En 1980, Leon Holmes (un juge fédéral récemment retraité de l’Arkansas) a proposé une interdiction constitutionnelle de l’avortement basée sur l’idée que « les conceptions issues d’un viol se produisent à peu près à la même fréquence que les chutes de neige à Miami » ; l’ancien représentant de l’État de Pennsylvanie, Stephen Freind, a accepté en 1988 (une femme agressée « sécrète une certaine sécrétion » qui tue le sperme) ; Henry Aldridge de Caroline du Nord l’a dit en 1995 (les femmes « qui sont vraiment violées — le jus ne coule pas » donc elles ne peuvent pas tomber enceintes) ; et Todd Akin du Missouri l’a répété aussi récemment qu’en 2012 (les femmes ne peuvent pas tomber enceintes après un “viol légitime”).

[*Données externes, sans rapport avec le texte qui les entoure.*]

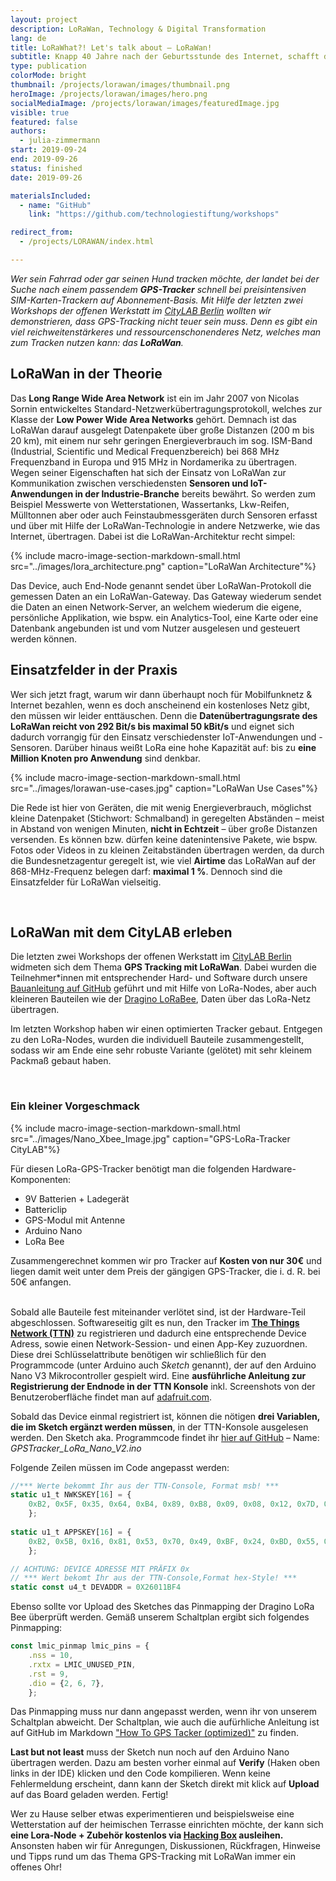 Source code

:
 ```yaml
---
layout: project
description: LoRaWan, Technology & Digital Transformation
lang: de
title: LoRaWhat?! Let's talk about – LoRaWan!
subtitle: Knapp 40 Jahre nach der Geburtsstunde des Internet, schafft das LoRaWan ganz neue Möglichkeiten der Datenübertragung
type: publication
colorMode: bright
thumbnail: /projects/lorawan/images/thumbnail.png
heroImage: /projects/lorawan/images/hero.png
socialMediaImage: /projects/lorawan/images/featuredImage.jpg
visible: true
featured: false
authors:
  - julia-zimmermann
start: 2019-09-24
end: 2019-09-26
status: finished
date: 2019-09-26

materialsIncluded:
  - name: "GitHub"
    link: "https://github.com/technologiestiftung/workshops"

redirect_from:
  - /projects/LORAWAN/index.html

---
```


*Wer sein Fahrrad oder gar seinen Hund tracken möchte, der landet bei der Suche nach einem passendem **GPS-Tracker** schnell bei preisintensiven SIM-Karten-Trackern auf Abonnement-Basis. Mit Hilfe der letzten zwei Workshops der offenen Werkstatt im [CityLAB Berlin](https://www.citylab-berlin.org/) wollten wir demonstrieren, dass GPS-Tracking nicht teuer sein muss. Denn es gibt ein viel reichweitenstärkeres und ressourcenschonenderes Netz, welches man zum Tracken nutzen kann: das **LoRaWan**.*


## LoRaWan in der Theorie

Das **Long Range Wide Area Network** ist ein im Jahr 2007 von Nicolas Sornin entwickeltes Standard-Netzwerkübertragungsprotokoll, welches zur Klasse der **Low Power Wide Area Networks** gehört. Demnach ist das LoRaWan darauf ausgelegt Datenpakete über große Distanzen (200 m bis 20 km), mit einem nur sehr geringen Energieverbrauch im sog. ISM-Band (Industrial, Scientific und Medical Frequenzbereich) bei 868 MHz Frequenzband in Europa und 915 MHz in Nordamerika zu übertragen. Wegen seiner Eigenschaften hat sich der Einsatz von LoRaWan zur Kommunikation zwischen verschiedensten **Sensoren und IoT-Anwendungen in der Industrie-Branche** bereits bewährt. So werden zum Beispiel Messwerte von Wetterstationen, Wassertanks, Lkw-Reifen, Mülltonnen aber oder auch Feinstaubmessgeräten durch Sensoren erfasst und über mit Hilfe der LoRaWan-Technologie in andere Netzwerke, wie das Internet, übertragen. Dabei ist die LoRaWan-Architektur recht simpel:

{% include macro-image-section-markdown-small.html src="../images/lora_architecture.png" caption="LoRaWan Architecture"%}

<!-- <img src="../images/lora_architecture.png" style="margin:4%; width:90%" alt="LoRaWan Architecture"> -->

Das Device, auch End-Node genannt sendet über LoRaWan-Protokoll die gemessen Daten an ein LoRaWan-Gateway. Das Gateway wiederum sendet die Daten an einen Network-Server, an welchem wiederum die eigene, persönliche Applikation, wie bspw. ein Analytics-Tool, eine Karte oder eine Datenbank angebunden ist und vom Nutzer ausgelesen und gesteuert werden können. 

## Einsatzfelder in der Praxis

Wer sich jetzt fragt, warum wir dann überhaupt noch für Mobilfunknetz & Internet bezahlen, wenn es doch anscheinend ein kostenloses Netz gibt, den müssen wir leider enttäuschen. Denn die **Datenübertragungsrate des LoRaWan reicht von 292 Bit/s bis maximal 50 kBit/s** und eignet sich dadurch vorrangig für den Einsatz verschiedenster IoT-Anwendungen und -Sensoren. Darüber hinaus weißt LoRa eine hohe Kapazität auf: bis zu **eine Million Knoten pro Anwendung** sind denkbar.

{% include macro-image-section-markdown-small.html src="../images/lorawan-use-cases.jpg" caption="LoRaWan Use Cases"%}

<!-- <img src="../images/lorawan-use-cases.jpg" style="margin-left:6%; margin-right:4%; float:right; width:70%" alt="LoRaWan Use Cases"> -->

Die Rede ist hier von Geräten, die mit wenig Energieverbrauch, möglichst kleine Datenpaket (Stichwort: Schmalband) in geregelten Abständen – meist in Abstand von wenigen Minuten, **nicht in Echtzeit** – über große Distanzen versenden. Es können bzw. dürfen keine datenintensive Pakete, wie bspw. Fotos oder Videos in zu kleinen Zeitabständen übertragen werden, da durch die Bundesnetzagentur geregelt ist, wie viel **Airtime** das LoRaWan auf der 868-MHz-Frequenz belegen darf: **maximal 1 %**. Dennoch sind die Einsatzfelder für LoRaWan vielseitig.  

&nbsp;

## LoRaWan mit dem CityLAB erleben

Die letzten zwei Workshops der offenen Werkstatt im [CityLAB Berlin](https://www.citylab-berlin.org/) widmeten sich dem Thema **GPS Tracking mit LoRaWan**. Dabei wurden die Teilnehmer\*innen mit entsprechender Hard- und Software durch unsere [Bauanleitung auf GitHub](https://github.com/technologiestiftung/werkstatt) geführt und mit Hilfe von LoRa-Nodes, aber auch kleineren Bauteilen wie der [Dragino LoRaBee](https://www.dragino.com/products/lora/item/109-lora-bee.html), Daten über das LoRa-Netz übertragen. 

Im letzten Workshop haben wir einen optimierten Tracker gebaut. Entgegen zu den LoRa-Nodes, wurden die individuell Bauteile zusammengestellt, sodass wir am Ende eine sehr robuste Variante (gelötet) mit sehr kleinem Packmaß gebaut haben.

&nbsp;

### Ein kleiner Vorgeschmack
{% include macro-image-section-markdown-small.html src="../images/Nano_Xbee_Image.jpg" caption="GPS-LoRa-Tracker CityLAB"%}

<!-- <img src="../images/Nano_Xbee_Image.jpg" style="margin-left:6%; margin-right:4%; float:right; width:60%" alt="GPS-LoRa-Tracker CityLAB"> -->

Für diesen LoRa-GPS-Tracker benötigt man die folgenden Hardware-Komponenten:
* 9V Batterien + Ladegerät
* Battericlip 
* GPS-Modul mit Antenne
* Arduino Nano
* LoRa Bee
  
Zusammengerechnet kommen wir pro Tracker auf **Kosten von nur 30€** und liegen damit weit unter dem Preis der gängigen GPS-Tracker, die i. d. R. bei 50€ anfangen.  
&nbsp;

Sobald alle Bauteile fest miteinander verlötet sind, ist der Hardware-Teil abgeschlossen. Softwareseitig gilt es nun, den Tracker im **[The Things Network (TTN)](https://thethingsnetwork.org)** zu registrieren und dadurch eine entsprechende Device Adress, sowie einen Network-Session- und einen App-Key zuzuordnen. Diese drei Schlüsselattribute benötigen wir schließlich für den Programmcode (unter Arduino auch *Sketch* genannt), der auf den Arduino Nano V3 Mikrocontroller gespielt wird. Eine **ausführliche Anleitung zur Registrierung der Endnode in der TTN Konsole** inkl. Screenshots von der Benutzeroberfläche findet man auf [adafruit.com](https://learn.adafruit.com/the-things-network-for-feather?view=all).  

Sobald das Device einmal registriert ist, können die nötigen **drei Variablen, die im Sketch ergänzt werden müssen**, in der TTN-Konsole ausgelesen werden. Den Sketch aka. Programmcode findet ihr [hier auf GitHub](https://github.com/technologiestiftung/werkstatt/tree/master/codes_sketches) – Name: *GPSTracker_LoRa_Nano_V2.ino*

Folgende Zeilen müssen im Code angepasst werden:

```js
//*** Werte bekommt Ihr aus der TTN-Console, Format msb! ***
static u1_t NWKSKEY[16] = {
    0xB2, 0x5F, 0x35, 0x64, 0xB4, 0x89, 0xB8, 0x09, 0x08, 0x12, 0x7D, 0xAC, 0x0F, 0xC6, 0xF1, 0x5C
    }; 
    
static u1_t APPSKEY[16] = {
    0xB2, 0x5B, 0x16, 0x81, 0x53, 0x70, 0x49, 0xBF, 0x24, 0xBD, 0x55, 0xB2, 0xB5, 0xF6, 0xCB, 0x46
    }; 

// ACHTUNG: DEVICE ADRESSE MIT PRÄFIX 0x
// *** Wert bekomt Ihr aus der TTN-Console,Format hex-Style! ***
static const u4_t DEVADDR = 0X26011BF4
```

Ebenso sollte vor Upload des Sketches das Pinmapping der Dragino LoRa Bee überprüft werden. Gemäß unserem Schaltplan ergibt sich folgendes Pinmapping:

```js
const lmic_pinmap lmic_pins = {
    .nss = 10,
    .rxtx = LMIC_UNUSED_PIN,
    .rst = 9,
    .dio = {2, 6, 7},
    };
```
Das Pinmapping muss nur dann angepasst werden, wenn ihr von unserem Schaltplan abweicht. Der Schaltplan, wie auch die aufürhliche Anleitung ist auf GitHub im Markdown ["How To GPS Tacker (optimized)"](https://github.com/technologiestiftung/werkstatt/blob/master/HowTo_GPSTracker_optimized.md) zu finden.

**Last but not least** muss der Sketch nun noch auf den Arduino Nano übertragen werden. Dazu am besten vorher einmal auf **Verify** (Haken oben links in der IDE) klicken und den Code kompilieren. Wenn keine Fehlermeldung erscheint, dann kann der Sketch direkt mit klick auf **Upload** auf das Board geladen werden. Fertig!


Wer zu Hause selber etwas experimentieren und beispielsweise eine Wetterstation auf der heimischen Terrasse einrichten möchte, der kann sich **eine Lora-Node + Zubehör kostenlos via [Hacking Box](https://www.technologiestiftung-berlin.de/hackingbox/) ausleihen.** Ansonsten haben wir für Anregungen, Diskussionen, Rückfragen, Hinweise und Tipps rund um das Thema GPS-Tracking mit LoRaWan immer ein offenes Ohr!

Laissant de côté un instant ce qui pourrait constituer un viol « légitime », la science raconte une autre histoire : selon une étude de 1996 publiée par l’American Journal of Obstetrics and Gynecology, plus de 32 000 femmes tombent enceintes chaque année à cause d’un viol, et en 2020 les Centers for Disease Control and Prevention ont estimé que 3 millions de femmes aux États-Unis connaissent des grossesses liées à un viol au cours de leur vie. Je parie qu’elles pourraient tomber dans le groupe des femmes enceintes malheureuses, pas vous ?

Je garderai ce que j’ai appris sur l’adoption à Hawaï pour une future chronique. Pour l’instant, je suis juste reconnaissant envers Internet et les lois qui permettent le choix qu’il offre.

J’espère que toi aussi.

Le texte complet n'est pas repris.